- _INPUT_:

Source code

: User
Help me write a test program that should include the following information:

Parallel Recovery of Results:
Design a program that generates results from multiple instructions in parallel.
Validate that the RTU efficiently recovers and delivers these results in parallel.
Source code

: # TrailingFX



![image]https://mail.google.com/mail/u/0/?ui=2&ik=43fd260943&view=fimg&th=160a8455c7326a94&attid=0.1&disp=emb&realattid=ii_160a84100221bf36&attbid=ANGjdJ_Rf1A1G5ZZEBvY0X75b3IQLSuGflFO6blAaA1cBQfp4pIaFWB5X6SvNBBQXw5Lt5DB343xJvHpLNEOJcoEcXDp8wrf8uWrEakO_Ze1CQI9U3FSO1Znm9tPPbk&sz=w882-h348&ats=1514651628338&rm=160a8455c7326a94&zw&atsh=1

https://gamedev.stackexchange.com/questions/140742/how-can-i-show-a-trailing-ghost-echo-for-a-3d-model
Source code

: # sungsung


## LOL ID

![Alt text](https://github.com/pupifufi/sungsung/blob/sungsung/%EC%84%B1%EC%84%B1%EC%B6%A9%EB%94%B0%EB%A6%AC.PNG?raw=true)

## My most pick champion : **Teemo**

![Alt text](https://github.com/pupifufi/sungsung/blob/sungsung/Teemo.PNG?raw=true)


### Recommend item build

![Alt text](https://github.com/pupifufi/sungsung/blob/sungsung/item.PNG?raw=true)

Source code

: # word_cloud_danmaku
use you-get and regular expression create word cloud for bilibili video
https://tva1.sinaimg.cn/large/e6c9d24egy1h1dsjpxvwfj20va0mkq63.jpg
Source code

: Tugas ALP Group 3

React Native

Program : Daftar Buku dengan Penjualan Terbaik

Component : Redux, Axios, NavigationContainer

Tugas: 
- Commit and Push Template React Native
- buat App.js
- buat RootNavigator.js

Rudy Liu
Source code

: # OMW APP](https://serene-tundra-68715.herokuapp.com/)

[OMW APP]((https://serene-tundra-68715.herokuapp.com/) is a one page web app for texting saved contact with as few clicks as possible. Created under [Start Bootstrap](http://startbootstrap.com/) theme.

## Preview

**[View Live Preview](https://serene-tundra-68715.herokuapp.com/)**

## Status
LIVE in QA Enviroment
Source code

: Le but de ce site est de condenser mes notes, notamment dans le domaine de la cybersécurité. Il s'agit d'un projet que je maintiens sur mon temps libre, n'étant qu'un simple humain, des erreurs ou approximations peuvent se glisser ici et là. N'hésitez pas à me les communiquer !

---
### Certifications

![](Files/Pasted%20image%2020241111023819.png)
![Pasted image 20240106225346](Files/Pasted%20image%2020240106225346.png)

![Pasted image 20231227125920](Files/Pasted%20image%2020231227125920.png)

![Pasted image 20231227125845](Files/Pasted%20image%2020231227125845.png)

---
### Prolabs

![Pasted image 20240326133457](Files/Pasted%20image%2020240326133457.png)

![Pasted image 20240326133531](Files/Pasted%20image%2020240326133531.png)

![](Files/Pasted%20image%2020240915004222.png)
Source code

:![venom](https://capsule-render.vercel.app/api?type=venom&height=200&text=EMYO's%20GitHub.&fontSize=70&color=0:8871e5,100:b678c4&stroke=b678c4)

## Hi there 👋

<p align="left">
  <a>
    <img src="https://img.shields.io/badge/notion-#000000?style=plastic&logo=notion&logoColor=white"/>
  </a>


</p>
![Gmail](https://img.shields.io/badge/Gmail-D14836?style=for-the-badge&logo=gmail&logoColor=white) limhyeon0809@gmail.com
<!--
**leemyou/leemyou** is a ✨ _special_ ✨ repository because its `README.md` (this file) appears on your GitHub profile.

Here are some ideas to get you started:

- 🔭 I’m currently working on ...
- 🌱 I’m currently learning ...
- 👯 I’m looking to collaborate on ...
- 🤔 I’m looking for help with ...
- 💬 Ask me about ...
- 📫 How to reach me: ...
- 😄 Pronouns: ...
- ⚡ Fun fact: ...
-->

- _TASK DIRECTIONS_: Word for word, repeat every line of the data.

- _PROBLEM SOLUTION_:
Source code

: User
Help me write a test program that should include the following information:

Parallel Recovery of Results:
Design a program that generates results from multiple instructions in parallel.
Validate that the RTU efficiently recovers and delivers these results in parallel.
Source code

: # TrailingFX



![image]https://mail.google.com/mail/u/0/?ui=2&ik=43fd260943&view=fimg&th=160a8455c7326a94&attid=0.1&disp=emb&realattid=ii_160a84100221bf36&attbid=ANGjdJ_Rf1A1G5ZZEBvY0X75b3IQLSuGflFO6blAaA1cBQfp4pIaFWB5X6SvNBBQXw5Lt5DB343xJvHpLNEOJcoEcXDp8wrf8uWrEakO_Ze1CQI9U3FSO1Znm9tPPbk&sz=w882-h348&ats=1514651628338&rm=160a8455c7326a94&zw&atsh=1

https://gamedev.stackexchange.com/questions/140742/how-can-i-show-a-trailing-ghost-echo-for-a-3d-model
Source code

: # sungsung


## LOL ID

![Alt text](https://github.com/pupifufi/sungsung/blob/sungsung/%EC%84%B1%EC%84%B1%EC%B6%A9%EB%94%B0%EB%A6%AC.PNG?raw=true)

## My most pick champion : **Teemo**

![Alt text](https://github.com/pupifufi/sungsung/blob/sungsung/Teemo.PNG?raw=true)


### Recommend item build

![Alt text](https://github.com/pupifufi/sungsung/blob/sungsung/item.PNG?raw=true)

Source code

: # word_cloud_danmaku
use you-get and regular expression create word cloud for bilibili video
https://tva1.sinaimg.cn/large/e6c9d24egy1h1dsjpxvwfj20va0mkq63.jpg
Source code

: Tugas ALP Group 3

React Native

Program : Daftar Buku dengan Penjualan Terbaik

Component : Redux, Axios, NavigationContainer

Tugas: 
- Commit and Push Template React Native
- buat App.js
- buat RootNavigator.js

Rudy Liu
Source code

: # OMW APP](https://serene-tundra-68715.herokuapp.com/)

[OMW APP]((https://serene-tundra-68715.herokuapp.com/) is a one page web app for texting saved contact with as few clicks as possible. Created under [Start Bootstrap](http://startbootstrap.com/) theme.

## Preview

**[View Live Preview](https://serene-tundra-68715.herokuapp.com/)**

## Status
LIVE in QA Enviroment
Source code

: Le but de ce site est de condenser mes notes, notamment dans le domaine de la cybersécurité. Il s'agit d'un projet que je maintiens sur mon temps libre, n'étant qu'un simple humain, des erreurs ou approximations peuvent se glisser ici et là. N'hésitez pas à me les communiquer !

---
### Certifications

![](Files/Pasted%20image%2020241111023819.png)
![Pasted image 20240106225346](Files/Pasted%20image%2020240106225346.png)

![Pasted image 20231227125920](Files/Pasted%20image%2020231227125920.png)

![Pasted image 20231227125845](Files/Pasted%20image%2020231227125845.png)

---
### Prolabs

![Pasted image 20240326133457](Files/Pasted%20image%2020240326133457.png)

![Pasted image 20240326133531](Files/Pasted%20image%2020240326133531.png)

![](Files/Pasted%20image%2020240915004222.png)
Source code

:![venom](https://capsule-render.vercel.app/api?type=venom&height=200&text=EMYO's%20GitHub.&fontSize=70&color=0:8871e5,100:b678c4&stroke=b678c4)

## Hi there 👋

<p align="left">
  <a>
    <img src="https://img.shields.io/badge/notion-#000000?style=plastic&logo=notion&logoColor=white"/>
  </a>


</p>
![Gmail](https://img.shields.io/badge/Gmail-D14836?style=for-the-badge&logo=gmail&logoColor=white) limhyeon0809@gmail.com
<!--
**leemyou/leemyou** is a ✨ _special_ ✨ repository because its `README.md` (this file) appears on your GitHub profile.

Here are some ideas to get you started:

- 🔭 I’m currently working on ...
- 🌱 I’m currently learning ...
- 👯 I’m looking to collaborate on ...
- 🤔 I’m looking for help with ...
- 💬 Ask me about ...
- 📫 How to reach me: ...
- 😄 Pronouns: ...
- ⚡ Fun fact: ...
-->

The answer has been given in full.